The imprinted H19 gene is a marker of early recurrence in human bladder carcinoma

Abstract

Aims: To investigate the expression of the imprinted oncofetal H19 gene in human bladder carcinoma and to examine the possibility of using it as a tumour marker, similar to other oncofetal gene products.

Methods: In situ hybridisation for H19 RNA was performed on 61 first biopsies of bladder carcinoma from Hadassah Medical Centre in Jerusalem. The intensity of the reaction and the number of tumour cells expressing H19 in each biopsy were evaluated in 56 patients, excluding biopsies with carcinoma in situ. The medical files were searched for demographic data and disease free survival.

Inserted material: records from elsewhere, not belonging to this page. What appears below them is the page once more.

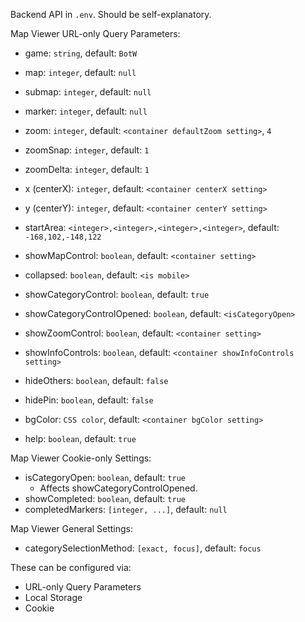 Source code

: Backend API in `.env`.  Should be self-explanatory.

Map Viewer URL-only Query Parameters:
- game: `string`, default: `BotW`
- map: `integer`, default: `null`
- submap: `integer`, default: `null`
- marker: `integer`, default: `null`

- zoom: `integer`, default: `<container defaultZoom setting>`, `4`
- zoomSnap: `integer`, default: `1`
- zoomDelta: `integer`, default: `1`
- x (centerX): `integer`, default: `<container centerX setting>`
- y (centerY): `integer`, default: `<container centerY setting>`
- startArea: `<integer>,<integer>,<integer>,<integer>`, default: `-168,102,-148,122`

- showMapControl: `boolean`, default: `<container setting>`
- collapsed: `boolean`, default: `<is mobile>`
- showCategoryControl: `boolean`, default: `true`
- showCategoryControlOpened: `boolean`, default: `<isCategoryOpen>`
- showZoomControl: `boolean`, default: `<container setting>`
- showInfoControls: `boolean`, default: `<container showInfoControls setting>`
- hideOthers: `boolean`, default: `false`
- hidePin: `boolean`, default: `false`

- bgColor: `CSS color`, default: `<container bgColor setting>`
- help: `boolean`, default: `true`

Map Viewer Cookie-only Settings:
- isCategoryOpen: `boolean`, default: `true`
  - Affects showCategoryControlOpened.
- showCompleted: `boolean`, default: `true`
- completedMarkers: `[integer, ...]`, default: `null`

Map Viewer General Settings:
- categorySelectionMethod: `[exact, focus]`, default: `focus`

These can be configured via:
- URL-only Query Parameters
- Local Storage
- Cookie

Results: More than 5% of cells expressed H19 in 47 of the 56 (84%) biopsies. There was a decrease in the number of cells expressing H19 with increasing tumour grade (loss of differentiation) (p = 0.03). Disease free survival from the first biopsy to first recurrence was significantly shorter in patients with tumours having a larger fraction of H19 expressing cells, controlling for tumour grade. This was also supported by the selective analysis of tumour recurrence in patients with grade I tumours.

Conclusions: It might be possible to use H19 as a prognostic tumour marker for the early recurrence of bladder cancer. In addition, for the gene therapy of bladder carcinoma that is based on the transcriptional regulatory sequences of H19, the expression of H19 in an individual biopsy could be considered a predictive tumour marker for selecting those patients who would benefit from this form of treatment.

Figure 1

H19 expression in bladder carcinoma as demonstrated by in situ hybridisation, using digoxigenin labelled antisense probes of H19, with Giemsa as a counterstain. In this microscopic field more than two thirds of the tumour cells express H19 (+++).

Figure 2

The mean fraction of tumour cells expressing H19 (defined as “quantity of H19”) calculated for tumour grade (WHO classification) in 56 patients. The “quantity” was defined as follows: only a few cells (< 5%), ± (0.5); up to one third of the cells, + (1); one to two thirds, ++ (2); more than two thirds, +++ (3). There was a significant decrease in the quantity of H19 with increasing tumour grade (Kruskal-Wallis one way ANOVA, p = 0.03).

Figure 3

The mean fraction of tumour cells expressing H19 (defined as “quantity of H19”) calculated for tumour stage, non-invasive (0) or invasive (> 0), of 56 patients. There was a significant decrease of quantity of H19 in invasive tumours (Mann-Whitney test, p = 0.03).

Figure 4

Disease free survival in months of 48 patients with no evidence of residual disease calculated for “quantity of H19” as defined above (see fig 2 ▶). The disease free survival was shorter for the quantity of H19 defined as 3 (log rank test, p = 0.05; Breslow test, p = 0.04).